E allora ecco qualche anticipazione sulle meraviglie di questo Museo.
Il Museo Diocesano di Ischia è stato fondato il 5 marzo 1995 dal vescovo Antonio Pagano. L’edificio, comunemente denominato Palazzo del Seminario, sorge nel borgo storico di Ischia Ponte, di fronte al famoso Castello Aragonese.
È stato definito un Museo itinerante, perché i 77 edifici sacri dell’isola, con le opere custodite, integrano il museo centrale e permettono di ammirare dei veri e propri capolavori d’arte negli ambienti per i quali sono stati realizzati e nei quali vengono ancora utilizzati nelle celebrazioni liturgiche. Parte integrante del Museo Diocesano è quello di Santa Restituta in Lacco Ameno, che costituisce la sezione archeologica, peculiarità del museo e che permette di ammirare in loco gli scavi effettuati ad opera del sacerdote Pietro Monti, e gli innumerevoli reperti fittili di epoche diverse dal I sino al VIII secolo d.C.

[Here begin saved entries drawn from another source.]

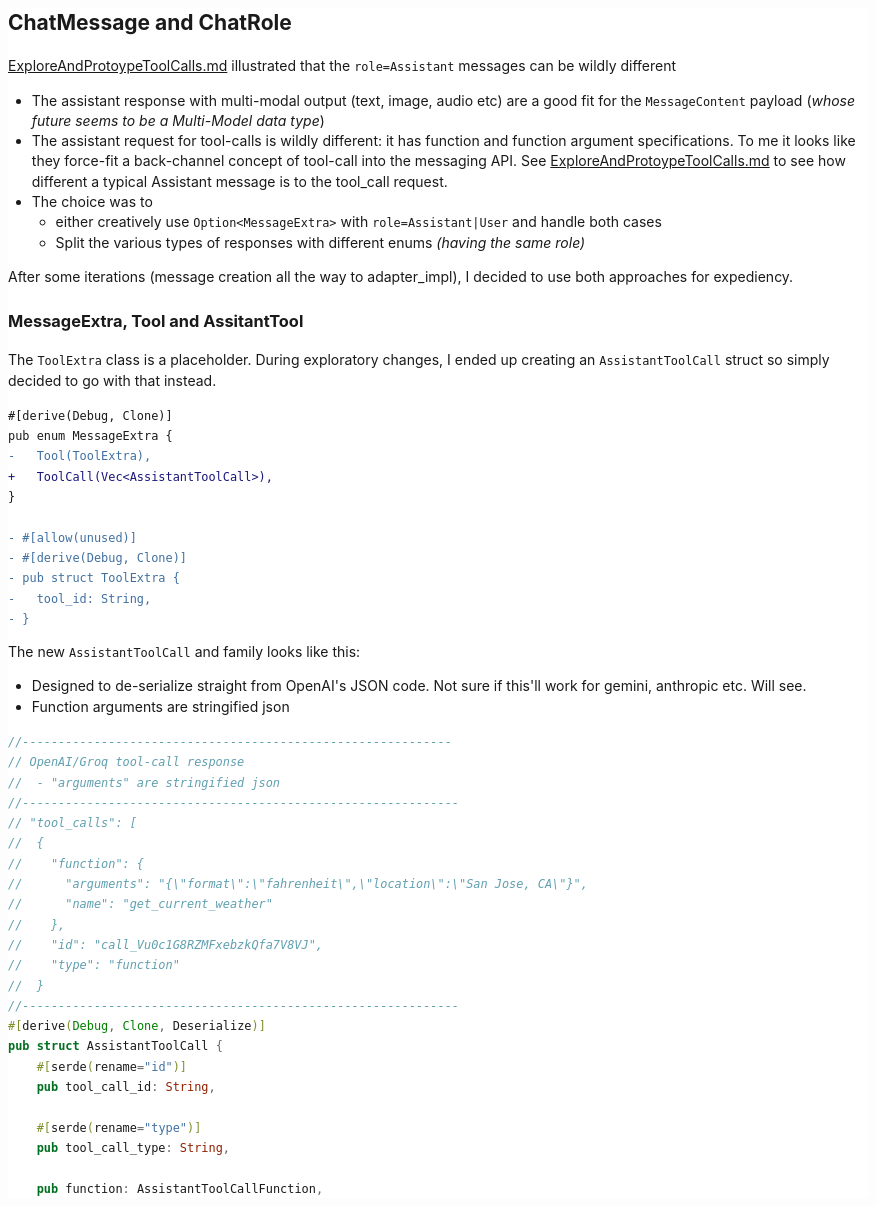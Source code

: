 ## ChatMessage and ChatRole

[ExploreAndProtoypeToolCalls.md](./1-ExploreAndProtoypeToolCalls.md) illustrated that the `role=Assistant` messages can be wildly different
 - The assistant response with multi-modal output (text, image, audio etc) are a good fit for the `MessageContent` payload (_whose future seems to be a Multi-Model data type_)
 - The assistant request for tool-calls is wildly different: it has function and function argument specifications. To me it looks like they force-fit a back-channel concept of tool-call into the messaging API. See [ExploreAndProtoypeToolCalls.md](./1-ExploreAndProtoypeToolCalls.md) to see how different a typical Assistant message is to the tool_call request.
 - The choice was to 
   - either creatively use `Option<MessageExtra>` with `role=Assistant|User` and handle both cases
   - Split the various types of responses with different enums _(having the same role)_

After some iterations (message creation all the way to adapter_impl), I decided to use both approaches for expediency.

### MessageExtra, Tool and AssitantTool

The `ToolExtra` class is a placeholder. During exploratory changes, I ended up creating an `AssistantToolCall` struct so simply decided to go with that instead.

```diff
#[derive(Debug, Clone)]
pub enum MessageExtra {
-	Tool(ToolExtra),
+	ToolCall(Vec<AssistantToolCall>),
}

- #[allow(unused)]
- #[derive(Debug, Clone)]
- pub struct ToolExtra {
- 	tool_id: String,
- }
```

The new `AssistantToolCall` and family looks like this:
 - Designed to de-serialize straight from OpenAI's JSON code. Not sure if this'll work for gemini, anthropic etc. Will see.
 - Function arguments are stringified json

```rust
//------------------------------------------------------------
// OpenAI/Groq tool-call response
//  - "arguments" are stringified json
//-------------------------------------------------------------
// "tool_calls": [
// 	{
// 	  "function": {
// 		"arguments": "{\"format\":\"fahrenheit\",\"location\":\"San Jose, CA\"}",
// 		"name": "get_current_weather"
// 	  },
// 	  "id": "call_Vu0c1G8RZMFxebzkQfa7V8VJ",
// 	  "type": "function"
// 	}
//-------------------------------------------------------------
#[derive(Debug, Clone, Deserialize)]
pub struct AssistantToolCall {
	#[serde(rename="id")]
	pub tool_call_id: String,
	
	#[serde(rename="type")]	
	pub tool_call_type: String,

	pub function: AssistantToolCallFunction,	
```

Fra le opere più importanti (tutte databili dal IV al XX secolo) del Museo Diocesano, a Ischia Ponte, vanno ricordati il Sarcofago con il miracolo di Betzata o Bethseda risalente alla fine del IV inizio V secolo (nella sezione Lapidari) e, fra i dipinti, la tavola del San Tommaso d’Aquino orante attribuita a Pedro de Aponte, inizio XVI secolo; il San Giorgio e il drago siglato e datato “H B 1598” probabilmente opera di Ippolito Borghese.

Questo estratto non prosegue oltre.